On the one hand, teachers and students alike are supposed to continue with life as if all is normal, but their whole reality is abnormal even in the smallest of ways, she said.
“Sometimes we are looking for the very difficult cases, but our whole reality is like this now,” she said.
The facilitators themselves, who are also living the same reality, face the same stress as the students and teachers they work with, but the team is very supportive of each other, she said. Last September, just before the war, they were able to have their traditional three-day retreat, which helped “refill their batteries” and strengthen themselves as a group, said Tsouna.
In some situations the uncertainty and stress has turned into violence among students in the classrooms, Tsouna noted, but they do not focus on the violence or the “problem child” but rather try to create empathy within the student group, by encouraging students in a very practical way to speak out about what they are feeling. The facilitators work with the understanding that some of this violence is a result of the difficult times the children are experiencing not only at school but also at home, he said. Many of them have been exposed to violent videos which they pass on to each other, without the ability to filter out what they should not be watching as adults do, he said.
“The idea is that a classroom should be a support group — not in a therapeutic sense but in the basic sense, and we are demonstrating [through our facilitation] to the teachers how that can be done through questions students can answer themselves rather than a teacher giving the advice,” he said. “It allows the teachers a moment to observe someone working with their class. We just go in and hold hands together with the teachers in the classroom and are in a circle with them. We show them that…no, it is not easy, we’re not perfect at it nor can we be perfect with group dynamism. This is something that is important for their mental health and it gives them the peace of mind to learn.”

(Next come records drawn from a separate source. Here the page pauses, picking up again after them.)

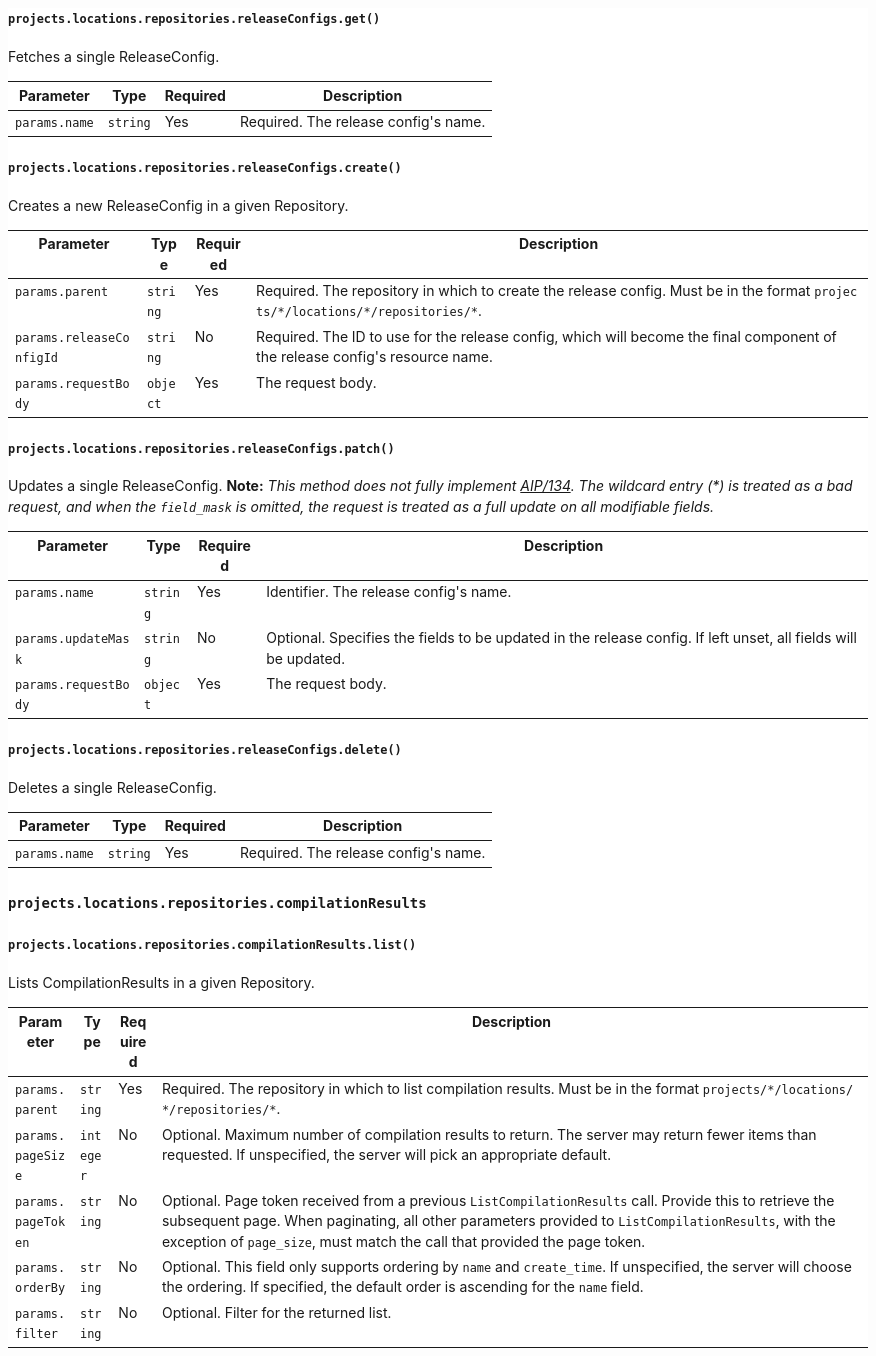 #### `projects.locations.repositories.releaseConfigs.get()`

Fetches a single ReleaseConfig.

| Parameter | Type | Required | Description |
|---|---|---|---|
| `params.name` | `string` | Yes | Required. The release config's name. |

#### `projects.locations.repositories.releaseConfigs.create()`

Creates a new ReleaseConfig in a given Repository.

| Parameter | Type | Required | Description |
|---|---|---|---|
| `params.parent` | `string` | Yes | Required. The repository in which to create the release config. Must be in the format `projects/*/locations/*/repositories/*`. |
| `params.releaseConfigId` | `string` | No | Required. The ID to use for the release config, which will become the final component of the release config's resource name. |
| `params.requestBody` | `object` | Yes | The request body. |

#### `projects.locations.repositories.releaseConfigs.patch()`

Updates a single ReleaseConfig. **Note:** *This method does not fully implement [AIP/134](https://google.aip.dev/134). The wildcard entry (\*) is treated as a bad request, and when the `field_mask` is omitted, the request is treated as a full update on all modifiable fields.*

| Parameter | Type | Required | Description |
|---|---|---|---|
| `params.name` | `string` | Yes | Identifier. The release config's name. |
| `params.updateMask` | `string` | No | Optional. Specifies the fields to be updated in the release config. If left unset, all fields will be updated. |
| `params.requestBody` | `object` | Yes | The request body. |

#### `projects.locations.repositories.releaseConfigs.delete()`

Deletes a single ReleaseConfig.

| Parameter | Type | Required | Description |
|---|---|---|---|
| `params.name` | `string` | Yes | Required. The release config's name. |

### `projects.locations.repositories.compilationResults`

#### `projects.locations.repositories.compilationResults.list()`

Lists CompilationResults in a given Repository.

| Parameter | Type | Required | Description |
|---|---|---|---|
| `params.parent` | `string` | Yes | Required. The repository in which to list compilation results. Must be in the format `projects/*/locations/*/repositories/*`. |
| `params.pageSize` | `integer` | No | Optional. Maximum number of compilation results to return. The server may return fewer items than requested. If unspecified, the server will pick an appropriate default. |
| `params.pageToken` | `string` | No | Optional. Page token received from a previous `ListCompilationResults` call. Provide this to retrieve the subsequent page. When paginating, all other parameters provided to `ListCompilationResults`, with the exception of `page_size`, must match the call that provided the page token. |
| `params.orderBy` | `string` | No | Optional. This field only supports ordering by `name` and `create_time`. If unspecified, the server will choose the ordering. If specified, the default order is ascending for the `name` field. |
| `params.filter` | `string` | No | Optional. Filter for the returned list. |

Studies have shown that the more caring there is within the classroom, the more cohesion increases, as does children’s mental resilience and their ability to deal with challenges, both individually and as a group, Tsouna said.
Indeed, Massud noted that through the mainly peer-led discussions the workshops work on making emotional connections between the participants.

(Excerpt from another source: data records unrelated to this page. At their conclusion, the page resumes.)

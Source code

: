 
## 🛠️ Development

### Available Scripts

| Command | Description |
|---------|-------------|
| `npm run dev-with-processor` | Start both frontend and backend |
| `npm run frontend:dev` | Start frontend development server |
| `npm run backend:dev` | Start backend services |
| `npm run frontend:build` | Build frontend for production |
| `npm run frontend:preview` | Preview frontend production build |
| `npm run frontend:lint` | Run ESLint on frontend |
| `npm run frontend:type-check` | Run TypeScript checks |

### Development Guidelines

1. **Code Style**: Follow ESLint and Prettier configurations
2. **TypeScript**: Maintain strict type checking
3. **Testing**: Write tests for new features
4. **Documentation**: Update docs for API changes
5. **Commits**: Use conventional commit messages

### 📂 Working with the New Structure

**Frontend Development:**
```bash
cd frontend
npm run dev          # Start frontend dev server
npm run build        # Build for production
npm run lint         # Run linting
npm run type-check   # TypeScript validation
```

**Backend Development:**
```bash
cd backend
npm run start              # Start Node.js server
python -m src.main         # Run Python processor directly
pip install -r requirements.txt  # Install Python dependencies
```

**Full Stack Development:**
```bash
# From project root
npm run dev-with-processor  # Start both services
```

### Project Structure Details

“Once you talk emotionally with someone, you become attached to them,” she said.
Back in the classroom in Eilat, some children responded to the siren by asking that others not shout, others asked their classmates not to imitate the sound of the siren or not to run.
“That’s heartwarming because at the end of the day the kids are dealing with their abilities as a group, meaning that children are teaching children. It’s turning the group into a group that listens to each other and that supports intimacy,” he said. “It is not the same as if a teacher would say [don’t do these things.]”
When children shared with one another tips on things they do to calm down in stressful situations: such as listening to music, counting to 10, petting their dog, the other children were much more likely to adopt the suggestions than if a teacher or an adult had told them what to do, he said, and it also started a conversation among them.
“When they give a suggestion to the group, it helps make them feel seen and heard, strong and capable,” said Tsouna. “Like they are someone who has something to contribute.”